Mr. Speaker, the recent partial-birth abortion trials have shattered, hopefully forever, the myth, the big lie, that somehow the unborn child does not feel pain during an abortion. The pro-abortion lobby has spread that. Finally, that myth has been shattered. Even the American Civil Liberties Union, Mr. Speaker, the ACLU, has conceded that unborn children feel pain during an abortion. In a February motion to exclude evidence regarding fetal pain in the partial-birth abortion ban trials, the ACLU went so far as to argue that testimony on fetal pain in relation to partial-birth abortion was irrelevant because they said the dilation-and-evacuation method of abortion, involving dismemberment, is more painful than a partial-birth abortion.
So the question, Mr. Speaker, is clearly not whether or not unborn children feel pain during the commission of this act of violence, perfectly legal, a D&E, as they call it, method of abortion, but how much do the children feel. There is growing evidence, Mr. Speaker, to suggest that children feel a frightening amount of pain during these abortion procedures. I agree with the ACLU when they make that statement as they did before the court.

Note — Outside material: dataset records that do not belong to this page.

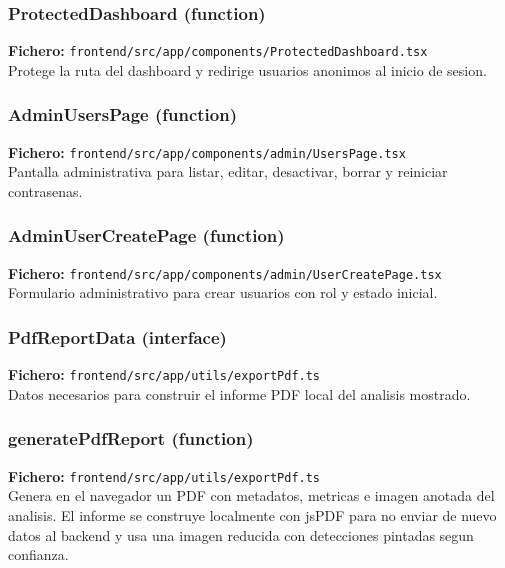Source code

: \subsubsection*{ProtectedDashboard (function)}
\noindent\textbf{Fichero:} \texttt{frontend/src/app/components/ProtectedDashboard.tsx}\\
Protege la ruta del dashboard y redirige usuarios anonimos al inicio de sesion.


\subsubsection*{AdminUsersPage (function)}
\noindent\textbf{Fichero:} \texttt{frontend/src/app/components/admin/UsersPage.tsx}\\
Pantalla administrativa para listar, editar, desactivar, borrar y reiniciar contrasenas.


\subsubsection*{AdminUserCreatePage (function)}
\noindent\textbf{Fichero:} \texttt{frontend/src/app/components/admin/UserCreatePage.tsx}\\
Formulario administrativo para crear usuarios con rol y estado inicial.


\subsubsection*{PdfReportData (interface)}
\noindent\textbf{Fichero:} \texttt{frontend/src/app/utils/exportPdf.ts}\\
Datos necesarios para construir el informe PDF local del analisis mostrado.


\subsubsection*{generatePdfReport (function)}
\noindent\textbf{Fichero:} \texttt{frontend/src/app/utils/exportPdf.ts}\\
Genera en el navegador un PDF con metadatos, metricas e imagen anotada del analisis. El informe se construye localmente con jsPDF para no enviar de nuevo datos al backend y usa una imagen reducida con detecciones pintadas segun confianza.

Let me just remind my colleagues, the D&E method of abortion as used in most second-trimester abortions involves the abortionist grasping the unborn child's body parts, various parts, arms, legs, torso with a long-toothed clamp. The fetal body parts are then torn off the body and pulled out of the mother piecemeal. It is an act of dismemberment. It is a despicable act. It is a violent act. It is an act of violence.
It takes about 30 minutes for this act of violence, again perfectly legal, allowed by Roe v. Wade, to occur. During those 30 minutes, this child suffers immensely. I would remind my colleagues that Congress requires that pain be mitigated when livestock are slaughtered, not so when an unborn child is slaughtered. I would ask Members to take a good, strong look at this legislation and hopefully cosponsor it and get this bill to the floor so that we can vote on it.
Let me just finally say to my colleagues, there was a Zogby poll recently on the question, do you support laws requiring that women who are 20 weeks or more along in their pregnancy be given information about fetal pain before having an abortion? Seventy-seven percent of the people said yes. Only 16 percent disagreed. We should not be killing these children, Mr. Speaker, but they should at least not have to suffer such excruciating pain. I urge passage as soon as possible of this legislation.